Sunday, March 13, 2011

Questioning the purpose of the law

March 06, 2011: (Thimphu)

The Opposition Leader (OL), Lyonpo Tshering Tobgay has personally arranged a lawyer for the 23-year-old former monk, who has been sentenced to three years imprisonment by the Thimphu district court for breaching the revised Tobacco Control Act.Cheda, an advocate with UC Associate will represent Sonam Tshering (the monk) in the high court.
“He looks like a broken man.... keeping his head down like he has no mind. He’s taken it very badly. I asked him if he wanted to appeal and he agreed,” said the OL Tshering Tobgay.

The district court verdict shocked most observers who were expecting leniency from the judiciary because considering the quantity of tobacco confiscated from Sonam Tshering, it seemed he would be booked for self consumption but surprisingly the court charged him for smuggling.

Talking to the media during a press conference on Friday, Lyonpo Tshering Tobgay, who has been aggressively lobbying for the amendment of the Act, expressed his dejection over the verdict and openly called for the people, including the media fraternity, to support Sonam Tshering’s case.

“I found it very difficult to comprehend how a fellow citizen can be sent to three years in jail for possessing tobacco worth just Nu 98. How can we do that?” he asked.

Speaking along a similar line the opposition MP, Damcho Dorji, recommended awareness campaigns over harsh punishment to discourage the use of tobacco, which he say is more effective and rational. He strongly feels that the sentence meted out to Sonam Tshering is not proportionate to the crime he has committed.

“What do we do? Do we do nothing? Ultimately we have to do something. The parliament will have to do something, the people of Bhutan will have to do something,” he said.

In order to support his argument, he cited the example of the research that was carried out in the United Kingdom and US. The research predicts that in next 30 years, with successful awareness campaigns, people in these areas will quit smoking.

Regarding the issue of linking smuggling with self consumption, Damcho Dorji, said if an accused reveals the source he should be charged for possession and in Sonam Tshering’s case the source happened to be from across the border but then the law does not specify that the source should be from within the country and under the legal principles the accused gets the benefit of doubt.

“If Sonam Tshering is forced to reveal the source then he is being used as a witness against himself, he is an informer against himself. There could be problem under the doctrine of self incrimination, which means the prosecutor cannot obtain information from him unless he confesses voluntarily,” he said, adding the high court might bring down the charge to misdemeanor and convict him for possession and not smuggling.

While the smokers blame the government for framing such draconian law, the OL said that even the government empathizes with Sonam Tshering.

He said that the government and the opposition thought along the same line because the father of Sonam Tshering first went to the Prime Minister from where he was directed to the Druk Phuensum Tshogpa’s office and there the party workers helped him with his letters.

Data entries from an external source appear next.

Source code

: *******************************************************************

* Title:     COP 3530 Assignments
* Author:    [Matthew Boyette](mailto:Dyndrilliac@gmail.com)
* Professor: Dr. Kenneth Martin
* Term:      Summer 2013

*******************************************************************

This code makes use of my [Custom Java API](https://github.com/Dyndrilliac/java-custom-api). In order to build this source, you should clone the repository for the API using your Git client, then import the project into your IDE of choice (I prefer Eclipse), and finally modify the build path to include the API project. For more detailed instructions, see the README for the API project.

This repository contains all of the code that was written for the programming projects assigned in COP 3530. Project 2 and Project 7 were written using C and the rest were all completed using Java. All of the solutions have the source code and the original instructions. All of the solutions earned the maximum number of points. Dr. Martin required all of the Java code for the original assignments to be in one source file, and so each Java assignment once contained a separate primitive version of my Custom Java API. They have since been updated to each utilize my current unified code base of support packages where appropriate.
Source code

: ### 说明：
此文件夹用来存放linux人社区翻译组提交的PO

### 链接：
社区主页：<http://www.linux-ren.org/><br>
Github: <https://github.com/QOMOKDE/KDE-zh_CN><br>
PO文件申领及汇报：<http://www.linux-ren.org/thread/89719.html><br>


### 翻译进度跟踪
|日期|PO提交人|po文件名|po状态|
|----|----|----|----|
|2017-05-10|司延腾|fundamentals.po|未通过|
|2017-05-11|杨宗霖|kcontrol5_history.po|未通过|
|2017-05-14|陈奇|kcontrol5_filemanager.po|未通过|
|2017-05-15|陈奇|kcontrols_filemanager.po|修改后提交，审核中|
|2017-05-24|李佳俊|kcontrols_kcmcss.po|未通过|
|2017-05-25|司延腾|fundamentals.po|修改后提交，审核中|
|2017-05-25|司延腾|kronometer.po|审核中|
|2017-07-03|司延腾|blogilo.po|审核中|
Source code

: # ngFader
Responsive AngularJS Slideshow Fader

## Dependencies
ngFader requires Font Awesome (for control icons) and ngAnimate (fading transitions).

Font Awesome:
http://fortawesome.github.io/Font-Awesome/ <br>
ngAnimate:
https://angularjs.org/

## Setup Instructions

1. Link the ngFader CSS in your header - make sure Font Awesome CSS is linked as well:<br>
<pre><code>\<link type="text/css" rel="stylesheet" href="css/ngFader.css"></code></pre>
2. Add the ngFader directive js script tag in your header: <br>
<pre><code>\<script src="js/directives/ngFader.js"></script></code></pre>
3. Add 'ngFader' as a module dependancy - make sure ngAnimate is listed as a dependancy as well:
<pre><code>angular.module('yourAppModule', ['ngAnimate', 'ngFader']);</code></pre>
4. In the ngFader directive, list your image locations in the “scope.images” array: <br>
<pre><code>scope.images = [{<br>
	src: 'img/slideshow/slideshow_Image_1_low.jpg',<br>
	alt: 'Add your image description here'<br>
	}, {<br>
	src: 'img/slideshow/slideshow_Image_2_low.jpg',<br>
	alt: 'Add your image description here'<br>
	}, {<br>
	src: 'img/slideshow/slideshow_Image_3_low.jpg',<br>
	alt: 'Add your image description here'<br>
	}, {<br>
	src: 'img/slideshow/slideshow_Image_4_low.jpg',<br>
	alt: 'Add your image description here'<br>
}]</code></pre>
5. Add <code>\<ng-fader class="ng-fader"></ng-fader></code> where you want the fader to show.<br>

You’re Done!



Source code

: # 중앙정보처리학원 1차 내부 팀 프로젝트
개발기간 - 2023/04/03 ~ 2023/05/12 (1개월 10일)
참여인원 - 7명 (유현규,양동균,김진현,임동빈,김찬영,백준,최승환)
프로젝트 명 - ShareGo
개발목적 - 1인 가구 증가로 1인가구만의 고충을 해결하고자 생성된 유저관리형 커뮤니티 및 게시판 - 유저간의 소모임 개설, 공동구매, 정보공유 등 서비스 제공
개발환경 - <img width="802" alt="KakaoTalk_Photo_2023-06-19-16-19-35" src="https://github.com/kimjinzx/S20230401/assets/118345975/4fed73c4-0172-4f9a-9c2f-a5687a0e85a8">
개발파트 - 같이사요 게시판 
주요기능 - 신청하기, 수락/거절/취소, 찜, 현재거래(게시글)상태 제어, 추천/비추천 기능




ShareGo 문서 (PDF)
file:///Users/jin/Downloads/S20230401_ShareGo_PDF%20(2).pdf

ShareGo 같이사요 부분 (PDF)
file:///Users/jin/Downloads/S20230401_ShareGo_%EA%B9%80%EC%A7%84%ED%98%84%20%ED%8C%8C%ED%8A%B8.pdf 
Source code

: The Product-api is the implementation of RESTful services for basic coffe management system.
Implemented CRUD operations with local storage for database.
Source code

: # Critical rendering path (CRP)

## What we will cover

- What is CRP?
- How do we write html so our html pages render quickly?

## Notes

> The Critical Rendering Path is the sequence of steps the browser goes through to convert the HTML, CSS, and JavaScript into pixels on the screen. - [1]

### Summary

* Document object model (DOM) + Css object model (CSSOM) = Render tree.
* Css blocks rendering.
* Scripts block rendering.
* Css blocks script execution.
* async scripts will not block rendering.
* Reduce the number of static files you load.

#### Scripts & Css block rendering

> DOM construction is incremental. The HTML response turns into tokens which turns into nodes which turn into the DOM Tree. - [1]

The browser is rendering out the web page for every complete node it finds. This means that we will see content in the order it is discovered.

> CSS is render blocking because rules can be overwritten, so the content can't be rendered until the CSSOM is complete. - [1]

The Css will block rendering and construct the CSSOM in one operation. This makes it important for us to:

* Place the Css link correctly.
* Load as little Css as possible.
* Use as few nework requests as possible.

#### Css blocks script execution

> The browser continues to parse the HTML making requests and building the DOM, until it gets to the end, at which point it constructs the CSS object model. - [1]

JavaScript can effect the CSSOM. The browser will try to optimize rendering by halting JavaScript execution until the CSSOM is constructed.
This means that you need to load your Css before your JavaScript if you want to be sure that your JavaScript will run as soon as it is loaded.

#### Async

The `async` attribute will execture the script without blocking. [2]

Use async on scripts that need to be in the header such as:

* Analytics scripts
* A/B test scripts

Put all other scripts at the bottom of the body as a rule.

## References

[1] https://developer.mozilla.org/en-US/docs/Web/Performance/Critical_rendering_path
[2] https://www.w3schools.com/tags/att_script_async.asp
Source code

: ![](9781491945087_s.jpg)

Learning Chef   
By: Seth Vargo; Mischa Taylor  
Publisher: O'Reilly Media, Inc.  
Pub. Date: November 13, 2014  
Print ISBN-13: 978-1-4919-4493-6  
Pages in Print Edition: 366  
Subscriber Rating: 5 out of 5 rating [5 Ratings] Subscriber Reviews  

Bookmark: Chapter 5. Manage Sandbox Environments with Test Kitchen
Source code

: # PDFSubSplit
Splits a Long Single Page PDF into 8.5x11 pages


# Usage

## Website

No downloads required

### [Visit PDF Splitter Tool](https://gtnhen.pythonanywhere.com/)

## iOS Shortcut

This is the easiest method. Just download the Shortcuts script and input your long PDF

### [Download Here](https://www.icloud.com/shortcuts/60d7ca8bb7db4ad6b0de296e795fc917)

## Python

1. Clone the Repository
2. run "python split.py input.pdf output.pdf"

“So they felt exactly the way we did. It is not political; I am not saying the government is wrong. All we are doing is questioning the purpose of the law and how we are going to implement it. There will be many more such cases to come,” he said.

In addition, he also clarified the accusation of the Prime Minister and the Health Minister that he is fervently supporting Sonam Tshering because they share the same constituency, as baseless.

“He can not even vote,” he explained, “ Since it is the first case, it strikes our heart and conscience and I have to do something.”

Asked whether he would be supporting and providing lawyers to every person convicted for violating Tobacco Control Act, he said, he will not entertain those genuinely involved in smuggling and spreading the use of tobacco.

‘They deserve to go to jail,” he added.

But, he continued, if the quantity is small then his moral duty will not allow him to stay without doing anything and he would do everything within his capacity to check the injustice from happening.

During the last ‘meet the press,’ the cabinet also attacked the OL for calling ‘citizens’ movement’ to oppose the Tobacco Control Act, which they argued would disrupt the harmony in the country. Countering the government’s stand, the OL clearly stated that demonstration and defiance against the government is the last thing he wants and he is not in favor of it.

“There are many people who came to us and said that they want to meet at the clock tower square, they all want to have a smoking session together, they want to defy the Act,” he said, adding that he warned them not to carry out any such activity that would make the mockery of democracy.

He added that the elegant solution would be to write to their respective members of parliament (MP) and urge them to reconsider and amend the Act and if there are enough people then the MPs should listen because that’s how democracy functions.

However, neither the government not the opposition can move the motion for the amendment of Tobacco Control Act during this summer session of the parliament because as per the legislative norm, an Act can not be revised before one year.